**Task to complete**: Starting with the line that contains "2-> Bitcoin Mining", copy out each line through the end of the entries below, exactly as written, and nothing else.

**Collected data**:
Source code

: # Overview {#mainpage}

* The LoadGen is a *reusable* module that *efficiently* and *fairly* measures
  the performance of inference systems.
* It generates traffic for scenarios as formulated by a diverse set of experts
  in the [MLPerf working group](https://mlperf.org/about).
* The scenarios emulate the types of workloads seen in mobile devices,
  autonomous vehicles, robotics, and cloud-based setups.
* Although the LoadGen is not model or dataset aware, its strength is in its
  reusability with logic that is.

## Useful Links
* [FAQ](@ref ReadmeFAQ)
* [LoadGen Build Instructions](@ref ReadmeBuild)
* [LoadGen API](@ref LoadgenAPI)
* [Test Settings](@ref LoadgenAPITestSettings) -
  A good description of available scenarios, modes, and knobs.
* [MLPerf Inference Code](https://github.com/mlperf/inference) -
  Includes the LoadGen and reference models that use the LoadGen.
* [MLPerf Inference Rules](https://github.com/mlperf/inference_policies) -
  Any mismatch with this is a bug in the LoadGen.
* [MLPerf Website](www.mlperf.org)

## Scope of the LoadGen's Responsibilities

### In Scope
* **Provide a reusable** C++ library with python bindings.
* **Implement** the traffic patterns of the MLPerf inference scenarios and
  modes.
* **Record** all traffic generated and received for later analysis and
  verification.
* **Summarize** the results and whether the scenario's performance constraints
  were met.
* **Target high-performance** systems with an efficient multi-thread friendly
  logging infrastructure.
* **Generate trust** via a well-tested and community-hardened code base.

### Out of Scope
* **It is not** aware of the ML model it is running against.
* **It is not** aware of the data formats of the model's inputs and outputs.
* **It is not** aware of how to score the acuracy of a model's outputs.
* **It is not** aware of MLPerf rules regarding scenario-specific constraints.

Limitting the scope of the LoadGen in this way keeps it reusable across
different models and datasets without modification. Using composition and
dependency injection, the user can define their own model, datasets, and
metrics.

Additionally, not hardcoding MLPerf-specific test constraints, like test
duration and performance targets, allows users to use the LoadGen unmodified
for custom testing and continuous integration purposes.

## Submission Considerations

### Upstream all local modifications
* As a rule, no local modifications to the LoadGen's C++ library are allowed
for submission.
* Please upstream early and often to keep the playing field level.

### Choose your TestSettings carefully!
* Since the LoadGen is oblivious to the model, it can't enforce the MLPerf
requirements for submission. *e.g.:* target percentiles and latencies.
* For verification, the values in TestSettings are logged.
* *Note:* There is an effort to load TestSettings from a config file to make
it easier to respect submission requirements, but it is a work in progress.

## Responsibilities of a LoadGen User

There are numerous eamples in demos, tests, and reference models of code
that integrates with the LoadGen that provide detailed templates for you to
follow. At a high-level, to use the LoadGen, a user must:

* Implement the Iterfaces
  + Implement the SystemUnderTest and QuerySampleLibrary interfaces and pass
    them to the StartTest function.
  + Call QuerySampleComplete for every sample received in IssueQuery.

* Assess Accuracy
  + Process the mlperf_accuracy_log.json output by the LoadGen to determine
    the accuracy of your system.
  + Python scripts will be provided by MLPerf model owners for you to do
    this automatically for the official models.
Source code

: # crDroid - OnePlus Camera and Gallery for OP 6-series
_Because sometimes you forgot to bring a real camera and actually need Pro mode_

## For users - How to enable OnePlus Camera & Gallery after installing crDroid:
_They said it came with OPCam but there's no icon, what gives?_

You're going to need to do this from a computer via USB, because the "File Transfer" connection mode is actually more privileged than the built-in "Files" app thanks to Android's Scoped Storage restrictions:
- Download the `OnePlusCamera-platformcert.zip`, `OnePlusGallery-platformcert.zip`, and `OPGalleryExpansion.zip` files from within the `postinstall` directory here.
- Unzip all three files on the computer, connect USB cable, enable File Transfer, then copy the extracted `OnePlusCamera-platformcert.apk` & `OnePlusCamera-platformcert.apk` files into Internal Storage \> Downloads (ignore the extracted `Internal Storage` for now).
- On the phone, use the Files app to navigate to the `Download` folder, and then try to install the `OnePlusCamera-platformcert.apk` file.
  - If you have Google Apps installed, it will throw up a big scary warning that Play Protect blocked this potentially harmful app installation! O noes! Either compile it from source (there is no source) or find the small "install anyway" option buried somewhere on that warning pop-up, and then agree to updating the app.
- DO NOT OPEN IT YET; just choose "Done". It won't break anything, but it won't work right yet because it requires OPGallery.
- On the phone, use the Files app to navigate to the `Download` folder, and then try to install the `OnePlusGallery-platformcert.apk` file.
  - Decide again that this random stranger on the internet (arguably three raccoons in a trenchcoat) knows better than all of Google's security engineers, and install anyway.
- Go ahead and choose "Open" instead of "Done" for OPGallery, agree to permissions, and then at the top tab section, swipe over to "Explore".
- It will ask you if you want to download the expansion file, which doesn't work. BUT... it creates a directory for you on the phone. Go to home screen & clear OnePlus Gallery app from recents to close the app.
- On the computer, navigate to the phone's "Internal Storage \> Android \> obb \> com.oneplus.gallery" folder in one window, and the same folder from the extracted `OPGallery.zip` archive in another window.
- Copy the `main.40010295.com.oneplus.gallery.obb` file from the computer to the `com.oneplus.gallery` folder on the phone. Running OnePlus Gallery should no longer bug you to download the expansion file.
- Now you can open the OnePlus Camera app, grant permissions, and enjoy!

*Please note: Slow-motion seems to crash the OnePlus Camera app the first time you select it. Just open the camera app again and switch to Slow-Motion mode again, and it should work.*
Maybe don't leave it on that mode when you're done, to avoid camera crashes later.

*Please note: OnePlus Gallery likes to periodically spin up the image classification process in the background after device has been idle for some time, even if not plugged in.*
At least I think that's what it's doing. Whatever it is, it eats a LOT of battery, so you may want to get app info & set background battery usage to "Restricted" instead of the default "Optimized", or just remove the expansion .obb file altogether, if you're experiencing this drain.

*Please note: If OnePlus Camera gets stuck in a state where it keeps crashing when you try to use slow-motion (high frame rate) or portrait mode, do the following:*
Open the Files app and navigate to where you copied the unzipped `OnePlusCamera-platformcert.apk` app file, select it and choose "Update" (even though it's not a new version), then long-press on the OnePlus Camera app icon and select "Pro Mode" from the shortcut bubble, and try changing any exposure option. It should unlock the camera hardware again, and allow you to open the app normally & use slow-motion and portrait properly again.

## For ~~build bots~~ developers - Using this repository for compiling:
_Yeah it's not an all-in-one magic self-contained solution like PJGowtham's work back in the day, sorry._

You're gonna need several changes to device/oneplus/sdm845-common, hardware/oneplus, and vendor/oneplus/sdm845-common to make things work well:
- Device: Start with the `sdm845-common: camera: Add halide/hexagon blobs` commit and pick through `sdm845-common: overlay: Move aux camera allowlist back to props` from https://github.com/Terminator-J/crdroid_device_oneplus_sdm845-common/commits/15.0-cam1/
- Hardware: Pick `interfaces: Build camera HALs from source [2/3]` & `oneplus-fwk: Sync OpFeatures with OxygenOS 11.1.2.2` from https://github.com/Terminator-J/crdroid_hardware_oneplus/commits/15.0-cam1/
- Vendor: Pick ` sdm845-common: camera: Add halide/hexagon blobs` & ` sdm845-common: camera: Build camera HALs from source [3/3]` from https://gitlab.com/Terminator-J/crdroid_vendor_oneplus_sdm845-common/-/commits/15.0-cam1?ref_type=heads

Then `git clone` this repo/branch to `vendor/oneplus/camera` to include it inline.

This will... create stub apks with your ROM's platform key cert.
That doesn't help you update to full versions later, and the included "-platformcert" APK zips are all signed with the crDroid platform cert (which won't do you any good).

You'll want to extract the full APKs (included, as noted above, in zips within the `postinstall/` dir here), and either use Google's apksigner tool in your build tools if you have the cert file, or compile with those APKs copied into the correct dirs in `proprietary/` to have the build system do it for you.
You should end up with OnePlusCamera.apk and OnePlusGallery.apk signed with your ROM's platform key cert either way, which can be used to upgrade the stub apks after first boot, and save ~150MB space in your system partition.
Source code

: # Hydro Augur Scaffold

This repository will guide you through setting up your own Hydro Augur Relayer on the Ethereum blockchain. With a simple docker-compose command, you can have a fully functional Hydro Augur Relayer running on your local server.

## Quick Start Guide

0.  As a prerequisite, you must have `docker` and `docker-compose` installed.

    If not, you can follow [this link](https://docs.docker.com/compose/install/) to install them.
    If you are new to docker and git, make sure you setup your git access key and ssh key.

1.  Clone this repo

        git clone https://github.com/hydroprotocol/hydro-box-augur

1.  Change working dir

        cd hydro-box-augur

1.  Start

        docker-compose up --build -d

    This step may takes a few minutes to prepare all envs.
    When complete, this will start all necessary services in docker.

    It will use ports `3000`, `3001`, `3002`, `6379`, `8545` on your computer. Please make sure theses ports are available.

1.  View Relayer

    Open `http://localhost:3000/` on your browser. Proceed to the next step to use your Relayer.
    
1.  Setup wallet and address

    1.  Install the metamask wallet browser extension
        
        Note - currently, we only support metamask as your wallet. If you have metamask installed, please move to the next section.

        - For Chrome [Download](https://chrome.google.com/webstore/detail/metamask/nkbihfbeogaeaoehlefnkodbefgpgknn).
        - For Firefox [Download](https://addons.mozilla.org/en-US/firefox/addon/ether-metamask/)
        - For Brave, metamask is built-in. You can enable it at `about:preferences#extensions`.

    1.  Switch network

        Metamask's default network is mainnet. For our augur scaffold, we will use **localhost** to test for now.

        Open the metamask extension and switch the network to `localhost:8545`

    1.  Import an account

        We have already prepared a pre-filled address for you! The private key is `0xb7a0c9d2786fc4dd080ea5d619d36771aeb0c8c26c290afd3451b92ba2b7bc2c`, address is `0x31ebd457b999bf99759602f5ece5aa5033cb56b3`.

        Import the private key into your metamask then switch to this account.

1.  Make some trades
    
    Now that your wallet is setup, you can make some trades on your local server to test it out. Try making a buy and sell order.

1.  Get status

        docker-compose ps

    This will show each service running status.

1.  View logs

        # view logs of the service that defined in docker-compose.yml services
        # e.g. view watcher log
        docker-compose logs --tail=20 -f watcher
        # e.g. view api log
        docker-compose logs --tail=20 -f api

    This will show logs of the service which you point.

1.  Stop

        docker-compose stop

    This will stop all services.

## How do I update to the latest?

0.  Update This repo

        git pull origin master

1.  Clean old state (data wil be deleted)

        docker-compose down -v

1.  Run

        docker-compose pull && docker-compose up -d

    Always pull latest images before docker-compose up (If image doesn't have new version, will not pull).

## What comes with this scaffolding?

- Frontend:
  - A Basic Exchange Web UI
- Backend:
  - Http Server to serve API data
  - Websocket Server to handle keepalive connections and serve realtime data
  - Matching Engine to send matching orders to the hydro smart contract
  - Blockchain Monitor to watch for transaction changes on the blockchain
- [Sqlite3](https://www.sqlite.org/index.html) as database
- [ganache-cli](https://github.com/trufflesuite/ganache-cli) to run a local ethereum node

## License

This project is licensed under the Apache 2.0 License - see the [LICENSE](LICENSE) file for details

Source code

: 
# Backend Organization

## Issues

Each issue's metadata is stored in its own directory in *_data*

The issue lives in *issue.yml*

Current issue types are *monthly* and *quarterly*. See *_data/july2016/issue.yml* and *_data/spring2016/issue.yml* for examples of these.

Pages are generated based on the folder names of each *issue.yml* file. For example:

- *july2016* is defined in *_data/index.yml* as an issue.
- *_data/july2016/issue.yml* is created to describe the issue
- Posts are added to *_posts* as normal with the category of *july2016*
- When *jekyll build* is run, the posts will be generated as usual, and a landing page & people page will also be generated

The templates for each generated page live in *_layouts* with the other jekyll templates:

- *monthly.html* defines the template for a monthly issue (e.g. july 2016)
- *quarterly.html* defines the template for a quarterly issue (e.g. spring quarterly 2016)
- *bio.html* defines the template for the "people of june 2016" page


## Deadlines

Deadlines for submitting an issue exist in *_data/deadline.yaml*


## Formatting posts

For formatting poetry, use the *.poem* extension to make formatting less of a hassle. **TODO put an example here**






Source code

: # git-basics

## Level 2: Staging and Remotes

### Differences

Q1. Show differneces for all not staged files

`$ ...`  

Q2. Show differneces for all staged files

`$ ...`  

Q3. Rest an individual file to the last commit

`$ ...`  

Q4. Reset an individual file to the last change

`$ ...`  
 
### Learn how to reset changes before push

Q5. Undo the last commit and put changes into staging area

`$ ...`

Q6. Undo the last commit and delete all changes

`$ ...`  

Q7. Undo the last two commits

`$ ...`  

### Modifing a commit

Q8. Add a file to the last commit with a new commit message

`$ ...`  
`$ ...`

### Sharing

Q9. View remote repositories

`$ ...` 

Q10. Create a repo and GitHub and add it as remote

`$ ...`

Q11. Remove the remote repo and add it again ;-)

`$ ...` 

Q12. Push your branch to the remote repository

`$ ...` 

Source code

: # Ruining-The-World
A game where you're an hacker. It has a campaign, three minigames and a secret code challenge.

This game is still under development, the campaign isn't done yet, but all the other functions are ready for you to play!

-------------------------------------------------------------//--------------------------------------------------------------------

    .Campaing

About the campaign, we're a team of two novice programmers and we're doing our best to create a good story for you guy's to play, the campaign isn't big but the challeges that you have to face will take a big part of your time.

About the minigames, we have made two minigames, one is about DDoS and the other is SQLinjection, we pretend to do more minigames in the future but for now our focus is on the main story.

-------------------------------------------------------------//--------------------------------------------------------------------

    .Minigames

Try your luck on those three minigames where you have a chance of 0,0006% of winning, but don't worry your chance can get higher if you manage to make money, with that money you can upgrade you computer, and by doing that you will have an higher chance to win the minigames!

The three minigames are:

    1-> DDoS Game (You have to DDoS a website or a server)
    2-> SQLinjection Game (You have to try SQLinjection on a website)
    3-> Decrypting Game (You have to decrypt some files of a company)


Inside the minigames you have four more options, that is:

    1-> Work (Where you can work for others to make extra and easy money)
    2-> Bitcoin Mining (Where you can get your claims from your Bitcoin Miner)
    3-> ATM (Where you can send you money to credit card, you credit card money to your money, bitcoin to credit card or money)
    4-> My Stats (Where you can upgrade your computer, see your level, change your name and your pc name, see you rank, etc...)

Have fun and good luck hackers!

**Written response**:
    2-> Bitcoin Mining (Where you can get your claims from your Bitcoin Miner)
    3-> ATM (Where you can send you money to credit card, you credit card money to your money, bitcoin to credit card or money)
    4-> My Stats (Where you can upgrade your computer, see your level, change your name and your pc name, see you rank, etc...)

Have fun and good luck hackers!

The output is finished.